ASSIGNMENT
Whenever a line in the data holds the string "examples", pull that line out.

Saved entries
((

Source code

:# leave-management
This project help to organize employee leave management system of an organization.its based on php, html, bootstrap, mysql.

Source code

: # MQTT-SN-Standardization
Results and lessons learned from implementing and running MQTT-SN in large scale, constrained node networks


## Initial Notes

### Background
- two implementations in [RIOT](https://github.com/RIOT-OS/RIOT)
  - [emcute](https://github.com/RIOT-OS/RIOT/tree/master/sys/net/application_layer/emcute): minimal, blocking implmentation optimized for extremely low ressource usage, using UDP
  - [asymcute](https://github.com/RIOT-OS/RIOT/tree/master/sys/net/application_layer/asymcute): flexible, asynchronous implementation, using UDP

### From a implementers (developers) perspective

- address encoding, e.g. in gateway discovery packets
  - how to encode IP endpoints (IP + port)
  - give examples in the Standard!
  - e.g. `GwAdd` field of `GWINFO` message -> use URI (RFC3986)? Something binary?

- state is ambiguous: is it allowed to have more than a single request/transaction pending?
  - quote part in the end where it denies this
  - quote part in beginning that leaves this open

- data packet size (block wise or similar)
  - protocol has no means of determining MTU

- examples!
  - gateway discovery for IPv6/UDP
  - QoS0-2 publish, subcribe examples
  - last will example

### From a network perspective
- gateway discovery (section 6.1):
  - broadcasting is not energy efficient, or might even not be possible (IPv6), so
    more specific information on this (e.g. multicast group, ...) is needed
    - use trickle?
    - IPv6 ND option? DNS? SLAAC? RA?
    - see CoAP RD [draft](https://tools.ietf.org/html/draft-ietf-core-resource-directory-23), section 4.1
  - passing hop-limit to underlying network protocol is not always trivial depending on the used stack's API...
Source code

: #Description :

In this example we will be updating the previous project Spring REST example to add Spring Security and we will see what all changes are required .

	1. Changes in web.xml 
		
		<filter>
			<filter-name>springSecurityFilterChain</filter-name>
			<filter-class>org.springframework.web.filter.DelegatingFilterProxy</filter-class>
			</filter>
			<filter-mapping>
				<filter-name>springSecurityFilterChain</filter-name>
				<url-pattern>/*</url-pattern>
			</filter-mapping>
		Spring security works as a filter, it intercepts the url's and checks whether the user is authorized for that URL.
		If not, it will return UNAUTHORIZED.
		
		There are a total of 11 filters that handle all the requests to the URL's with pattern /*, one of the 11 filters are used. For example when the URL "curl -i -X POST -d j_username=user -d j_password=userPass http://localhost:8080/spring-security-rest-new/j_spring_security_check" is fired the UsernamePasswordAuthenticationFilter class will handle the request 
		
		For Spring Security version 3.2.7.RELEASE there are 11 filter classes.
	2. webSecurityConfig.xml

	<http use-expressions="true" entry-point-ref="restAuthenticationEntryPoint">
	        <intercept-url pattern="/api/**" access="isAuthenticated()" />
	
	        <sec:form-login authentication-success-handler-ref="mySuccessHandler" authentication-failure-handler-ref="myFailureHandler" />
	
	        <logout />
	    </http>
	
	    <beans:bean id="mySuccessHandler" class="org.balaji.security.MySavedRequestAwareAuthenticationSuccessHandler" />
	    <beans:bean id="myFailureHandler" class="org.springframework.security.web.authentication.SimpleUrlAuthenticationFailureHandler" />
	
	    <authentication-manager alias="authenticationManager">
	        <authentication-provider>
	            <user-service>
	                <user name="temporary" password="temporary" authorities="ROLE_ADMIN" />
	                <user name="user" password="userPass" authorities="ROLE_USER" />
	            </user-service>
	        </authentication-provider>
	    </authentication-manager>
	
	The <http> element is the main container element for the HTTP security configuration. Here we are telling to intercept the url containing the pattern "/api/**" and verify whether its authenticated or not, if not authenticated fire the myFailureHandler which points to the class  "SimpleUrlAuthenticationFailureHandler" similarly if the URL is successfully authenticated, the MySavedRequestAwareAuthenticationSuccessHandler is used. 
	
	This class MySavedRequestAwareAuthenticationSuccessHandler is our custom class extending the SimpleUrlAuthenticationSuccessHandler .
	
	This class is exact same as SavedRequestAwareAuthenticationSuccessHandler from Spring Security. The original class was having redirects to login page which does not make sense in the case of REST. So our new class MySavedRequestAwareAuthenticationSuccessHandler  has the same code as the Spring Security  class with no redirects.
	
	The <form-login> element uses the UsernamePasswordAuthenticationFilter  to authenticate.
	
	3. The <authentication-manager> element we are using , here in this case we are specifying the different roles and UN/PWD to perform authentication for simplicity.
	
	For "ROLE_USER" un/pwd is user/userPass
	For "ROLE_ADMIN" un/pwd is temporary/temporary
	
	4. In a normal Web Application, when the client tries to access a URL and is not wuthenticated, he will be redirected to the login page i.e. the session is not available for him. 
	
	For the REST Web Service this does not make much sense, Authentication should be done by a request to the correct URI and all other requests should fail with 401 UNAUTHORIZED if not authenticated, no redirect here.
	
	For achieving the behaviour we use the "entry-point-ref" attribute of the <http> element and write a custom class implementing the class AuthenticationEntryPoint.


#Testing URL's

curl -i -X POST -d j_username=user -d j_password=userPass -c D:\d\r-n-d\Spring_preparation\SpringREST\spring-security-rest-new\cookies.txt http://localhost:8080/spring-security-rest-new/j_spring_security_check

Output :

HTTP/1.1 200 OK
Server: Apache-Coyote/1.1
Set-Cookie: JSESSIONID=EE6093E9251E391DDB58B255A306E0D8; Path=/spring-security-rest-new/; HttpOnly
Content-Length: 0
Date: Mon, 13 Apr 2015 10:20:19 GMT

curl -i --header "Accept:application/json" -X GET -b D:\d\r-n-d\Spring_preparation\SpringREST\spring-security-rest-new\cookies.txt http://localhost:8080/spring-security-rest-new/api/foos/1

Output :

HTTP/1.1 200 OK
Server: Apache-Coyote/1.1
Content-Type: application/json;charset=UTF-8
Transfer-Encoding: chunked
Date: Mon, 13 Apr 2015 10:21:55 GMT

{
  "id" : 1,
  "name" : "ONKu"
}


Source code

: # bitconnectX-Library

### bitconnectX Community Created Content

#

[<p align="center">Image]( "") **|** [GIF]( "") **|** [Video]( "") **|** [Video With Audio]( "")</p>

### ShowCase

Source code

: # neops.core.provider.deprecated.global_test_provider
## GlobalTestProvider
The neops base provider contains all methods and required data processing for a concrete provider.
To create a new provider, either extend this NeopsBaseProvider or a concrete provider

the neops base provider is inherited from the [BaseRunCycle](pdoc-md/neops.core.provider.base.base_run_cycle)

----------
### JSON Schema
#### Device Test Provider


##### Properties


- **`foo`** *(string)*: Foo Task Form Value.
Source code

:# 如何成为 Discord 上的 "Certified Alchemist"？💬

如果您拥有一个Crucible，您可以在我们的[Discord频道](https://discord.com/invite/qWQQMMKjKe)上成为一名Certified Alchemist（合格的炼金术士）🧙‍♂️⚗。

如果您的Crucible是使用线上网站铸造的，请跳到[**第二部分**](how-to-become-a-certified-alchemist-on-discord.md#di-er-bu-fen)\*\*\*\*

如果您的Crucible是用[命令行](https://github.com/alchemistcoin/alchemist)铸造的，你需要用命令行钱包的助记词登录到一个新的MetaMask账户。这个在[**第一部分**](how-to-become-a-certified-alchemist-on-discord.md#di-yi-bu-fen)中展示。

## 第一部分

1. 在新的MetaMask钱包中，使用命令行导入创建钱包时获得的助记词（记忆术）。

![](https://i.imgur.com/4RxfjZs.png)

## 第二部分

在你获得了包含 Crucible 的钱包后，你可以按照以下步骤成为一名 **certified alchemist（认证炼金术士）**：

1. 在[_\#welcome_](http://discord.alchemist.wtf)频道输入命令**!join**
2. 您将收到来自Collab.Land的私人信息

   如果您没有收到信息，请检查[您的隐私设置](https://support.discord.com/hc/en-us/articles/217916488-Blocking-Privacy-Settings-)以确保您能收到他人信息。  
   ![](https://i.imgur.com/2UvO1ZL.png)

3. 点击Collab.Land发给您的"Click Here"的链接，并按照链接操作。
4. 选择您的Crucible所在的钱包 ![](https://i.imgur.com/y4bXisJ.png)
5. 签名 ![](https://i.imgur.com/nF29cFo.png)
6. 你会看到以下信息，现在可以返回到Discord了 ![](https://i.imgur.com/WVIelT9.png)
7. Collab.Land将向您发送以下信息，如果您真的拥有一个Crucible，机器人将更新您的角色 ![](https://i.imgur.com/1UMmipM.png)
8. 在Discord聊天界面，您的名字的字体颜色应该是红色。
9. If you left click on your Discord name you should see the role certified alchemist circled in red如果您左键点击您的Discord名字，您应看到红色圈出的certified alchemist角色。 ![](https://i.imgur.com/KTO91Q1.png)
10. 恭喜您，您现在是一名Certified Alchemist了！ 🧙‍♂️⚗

))

SOLUTION TO THIS PROBLEM
  - give examples in the Standard!
- examples!
  - QoS0-2 publish, subcribe examples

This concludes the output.